Я сжал руки доброго человека и от души его поблагодарил. Он настаивал, чтобы я вместе с ним вышел на улицу и пропустил стаканчик, как он говорил, во здравие нации; но я, сославшись на усталость и необходимость отдохнуть, ушел к себе в комнату.
Истинная причина этого, которую я утаил, заключалась в том, что мне было необходимо остаться одному. Я вошел в свою комнатку и заперся, словно боясь, что меня потревожат. Но такая опасность мне не угрожала; на веселом празднике до меня никому не было дела: как и я, все были заняты своими заботами, желаниями и надеждами.
Я бросился в кресло и стал думать о Софи.
Подобно тому как г-н Друэ приобщил меня к духовной жизни и мое воображение с первого же дня унеслось в неведомые дали, Софи приоткрыла мир чувств, до сих пор дремавших в моей душе, и я — мое сердце впервые забилось как-то странно — стал грезить о будущем, хотя до сей минуты не думал о нем.
Будущее рисовалось мне так: спокойный счастливый дом, где весь день хлопочет хорошая хозяйка; прогулки по вечерам, в лучах заходящего солнца, по берегам рек Эр или Бьесм с Софи, опирающейся на мою руку так же, как это было весь сегодняшний вечер; отдых под купами листвы, когда распевают дрозды и малиновки; наконец, жизнь вдвоем — до сих пор я понятия о ней не имел и никогда о ней не задумывался, а сейчас вступал в нее робким шагом, но полный желаний.
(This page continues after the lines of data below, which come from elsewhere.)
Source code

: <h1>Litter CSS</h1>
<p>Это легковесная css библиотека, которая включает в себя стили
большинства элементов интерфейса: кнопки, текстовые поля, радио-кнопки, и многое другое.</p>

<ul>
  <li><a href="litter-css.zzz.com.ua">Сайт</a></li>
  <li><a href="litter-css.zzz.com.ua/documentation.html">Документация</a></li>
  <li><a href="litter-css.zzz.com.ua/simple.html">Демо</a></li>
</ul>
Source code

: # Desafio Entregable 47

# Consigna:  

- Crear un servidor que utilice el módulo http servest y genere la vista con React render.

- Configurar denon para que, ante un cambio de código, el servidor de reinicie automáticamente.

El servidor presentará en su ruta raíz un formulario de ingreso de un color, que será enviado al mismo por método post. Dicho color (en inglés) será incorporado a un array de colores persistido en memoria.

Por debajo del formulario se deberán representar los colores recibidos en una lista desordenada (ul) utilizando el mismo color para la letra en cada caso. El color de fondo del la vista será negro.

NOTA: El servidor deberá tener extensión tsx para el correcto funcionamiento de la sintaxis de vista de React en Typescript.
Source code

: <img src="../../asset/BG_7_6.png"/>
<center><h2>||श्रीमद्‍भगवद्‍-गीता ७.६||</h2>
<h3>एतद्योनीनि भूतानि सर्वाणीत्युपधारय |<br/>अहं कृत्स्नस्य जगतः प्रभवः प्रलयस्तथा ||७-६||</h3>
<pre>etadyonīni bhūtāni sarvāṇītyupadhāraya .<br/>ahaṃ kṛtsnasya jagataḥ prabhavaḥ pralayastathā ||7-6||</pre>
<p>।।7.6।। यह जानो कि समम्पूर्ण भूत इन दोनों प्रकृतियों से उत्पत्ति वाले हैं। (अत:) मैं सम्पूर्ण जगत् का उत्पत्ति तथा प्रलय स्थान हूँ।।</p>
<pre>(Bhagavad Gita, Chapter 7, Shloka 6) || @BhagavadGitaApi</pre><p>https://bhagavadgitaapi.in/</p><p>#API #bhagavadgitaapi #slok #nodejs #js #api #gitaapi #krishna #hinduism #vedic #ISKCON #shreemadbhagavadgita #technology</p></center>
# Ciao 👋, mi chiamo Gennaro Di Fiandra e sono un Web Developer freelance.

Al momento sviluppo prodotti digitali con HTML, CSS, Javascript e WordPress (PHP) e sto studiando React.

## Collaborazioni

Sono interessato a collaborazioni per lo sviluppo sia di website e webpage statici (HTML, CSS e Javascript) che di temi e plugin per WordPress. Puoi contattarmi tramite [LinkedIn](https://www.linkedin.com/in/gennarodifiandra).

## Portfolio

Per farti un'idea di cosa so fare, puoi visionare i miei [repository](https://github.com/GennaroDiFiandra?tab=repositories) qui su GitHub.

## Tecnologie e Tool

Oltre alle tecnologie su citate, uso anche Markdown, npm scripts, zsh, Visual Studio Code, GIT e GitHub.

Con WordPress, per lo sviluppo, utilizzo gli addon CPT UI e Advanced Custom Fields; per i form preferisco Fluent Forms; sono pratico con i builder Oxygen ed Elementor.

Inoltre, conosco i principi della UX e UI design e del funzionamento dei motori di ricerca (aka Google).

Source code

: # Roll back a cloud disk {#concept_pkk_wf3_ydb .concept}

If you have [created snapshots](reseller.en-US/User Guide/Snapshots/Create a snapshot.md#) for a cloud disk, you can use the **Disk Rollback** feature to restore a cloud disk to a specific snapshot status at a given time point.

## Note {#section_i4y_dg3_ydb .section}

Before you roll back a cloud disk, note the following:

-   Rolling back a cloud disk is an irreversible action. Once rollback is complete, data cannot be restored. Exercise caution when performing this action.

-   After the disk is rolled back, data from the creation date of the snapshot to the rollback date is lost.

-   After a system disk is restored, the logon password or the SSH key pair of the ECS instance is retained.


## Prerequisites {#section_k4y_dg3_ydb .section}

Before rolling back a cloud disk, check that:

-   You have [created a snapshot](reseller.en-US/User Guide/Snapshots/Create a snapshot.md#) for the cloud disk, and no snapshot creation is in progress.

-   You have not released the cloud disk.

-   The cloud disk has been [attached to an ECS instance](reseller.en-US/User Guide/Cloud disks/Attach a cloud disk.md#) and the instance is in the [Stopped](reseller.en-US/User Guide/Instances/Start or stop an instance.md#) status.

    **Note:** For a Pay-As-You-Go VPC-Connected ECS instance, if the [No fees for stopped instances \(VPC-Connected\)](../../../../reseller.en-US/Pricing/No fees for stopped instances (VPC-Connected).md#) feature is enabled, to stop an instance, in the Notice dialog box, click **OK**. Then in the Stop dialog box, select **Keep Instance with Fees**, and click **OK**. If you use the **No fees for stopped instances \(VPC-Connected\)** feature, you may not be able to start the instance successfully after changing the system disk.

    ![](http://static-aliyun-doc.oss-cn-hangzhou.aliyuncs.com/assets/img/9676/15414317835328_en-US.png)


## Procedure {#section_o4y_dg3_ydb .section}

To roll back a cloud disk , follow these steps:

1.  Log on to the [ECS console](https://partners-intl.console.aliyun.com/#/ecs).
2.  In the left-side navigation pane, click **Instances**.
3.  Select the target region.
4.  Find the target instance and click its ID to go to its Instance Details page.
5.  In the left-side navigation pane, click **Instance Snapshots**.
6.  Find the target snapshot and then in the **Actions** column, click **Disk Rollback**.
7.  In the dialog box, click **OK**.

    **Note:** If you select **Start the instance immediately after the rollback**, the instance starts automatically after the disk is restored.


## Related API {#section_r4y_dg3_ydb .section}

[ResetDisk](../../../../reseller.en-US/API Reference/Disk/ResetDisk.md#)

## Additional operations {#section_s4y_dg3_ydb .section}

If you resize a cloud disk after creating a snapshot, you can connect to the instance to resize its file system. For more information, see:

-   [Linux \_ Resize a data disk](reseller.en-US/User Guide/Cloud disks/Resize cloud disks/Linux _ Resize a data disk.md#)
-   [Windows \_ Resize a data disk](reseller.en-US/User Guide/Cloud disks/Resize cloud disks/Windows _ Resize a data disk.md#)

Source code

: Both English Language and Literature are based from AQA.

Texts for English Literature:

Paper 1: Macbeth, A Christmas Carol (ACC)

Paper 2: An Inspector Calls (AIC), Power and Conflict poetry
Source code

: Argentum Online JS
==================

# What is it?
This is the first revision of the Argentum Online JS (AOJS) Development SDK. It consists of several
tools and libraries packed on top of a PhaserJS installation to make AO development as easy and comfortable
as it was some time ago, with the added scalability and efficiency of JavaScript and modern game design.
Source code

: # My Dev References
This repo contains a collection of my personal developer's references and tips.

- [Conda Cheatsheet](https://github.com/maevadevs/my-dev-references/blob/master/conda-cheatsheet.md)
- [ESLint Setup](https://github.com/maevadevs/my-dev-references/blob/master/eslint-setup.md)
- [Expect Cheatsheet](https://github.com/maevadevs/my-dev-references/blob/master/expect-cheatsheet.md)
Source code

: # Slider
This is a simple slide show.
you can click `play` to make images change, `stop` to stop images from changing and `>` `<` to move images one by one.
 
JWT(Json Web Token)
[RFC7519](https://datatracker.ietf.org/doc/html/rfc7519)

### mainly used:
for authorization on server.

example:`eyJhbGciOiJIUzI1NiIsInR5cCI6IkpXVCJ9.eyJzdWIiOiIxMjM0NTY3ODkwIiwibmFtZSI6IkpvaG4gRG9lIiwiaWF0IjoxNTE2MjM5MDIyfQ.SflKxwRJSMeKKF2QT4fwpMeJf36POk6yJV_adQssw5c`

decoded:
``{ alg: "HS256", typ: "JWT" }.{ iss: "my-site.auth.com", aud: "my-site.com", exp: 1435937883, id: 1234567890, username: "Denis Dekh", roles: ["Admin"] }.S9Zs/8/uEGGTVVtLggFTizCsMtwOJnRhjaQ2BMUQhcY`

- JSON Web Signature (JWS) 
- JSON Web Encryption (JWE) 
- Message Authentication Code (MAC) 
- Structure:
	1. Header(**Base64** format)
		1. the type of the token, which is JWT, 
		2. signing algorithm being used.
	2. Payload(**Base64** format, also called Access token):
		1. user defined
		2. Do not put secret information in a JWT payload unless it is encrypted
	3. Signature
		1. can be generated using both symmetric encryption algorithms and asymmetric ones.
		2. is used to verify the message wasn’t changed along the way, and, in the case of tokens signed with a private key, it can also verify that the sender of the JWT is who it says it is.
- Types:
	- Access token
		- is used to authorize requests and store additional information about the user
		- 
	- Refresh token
Тогда я спросил себя, что мешает мне осуществить свою мечту и почему я не принял предложение метра Жербо; мне сразу же вспомнилось то, что произошло днем, и то расположение, с каким Софи относится к прекрасным господам; я сравнил ее возраст и свой: по отношению к Софи я был ребенком и приходил в отчаяние, что мне хотя бы не на пять-шесть лет больше.
На рассвете пробили сбор. Ночь люди провели на площади и на улицах, танцуя и распивая вино; я вышел из комнаты и на цыпочках пробрался к двери в комнату Софи. Мне хотелось, чтобы через эту дверь до нее донеслись все мои прощальные слова и все мои пожелания счастья.
Я подобрался к двери совсем тихо, едва слыша шорох собственных шагов; вот почему я очень удивился, когда дверь приоткрылась и в образовавшуюся щель просунулась рука.
По рукаву, из которого выскользнула ладонь, легко было заметить, что Софи, как и я, не ложилась или прилегла одетой. Я схватил ее руку и поцеловал.
Ладонь ускользнула, оставив в моей руке записку; после чего дверь тут же захлопнулась.
Я не мог поверить во все это; подойдя к окну, я при белесом утреннем свете прочел:
«У меня нет друга, Рене, будьте им. Я так несчастна!»
Прижав записку к сердцу и протянув руку в сторону комнаты, я поклялся в верности дружбе, предложенной мне столь таинственным образом. Потом, поскольку из комнаты Софи не доносилось ни звука, спустился вниз, взял ружье и бросил последний взгляд на окно, выходившее на улицу.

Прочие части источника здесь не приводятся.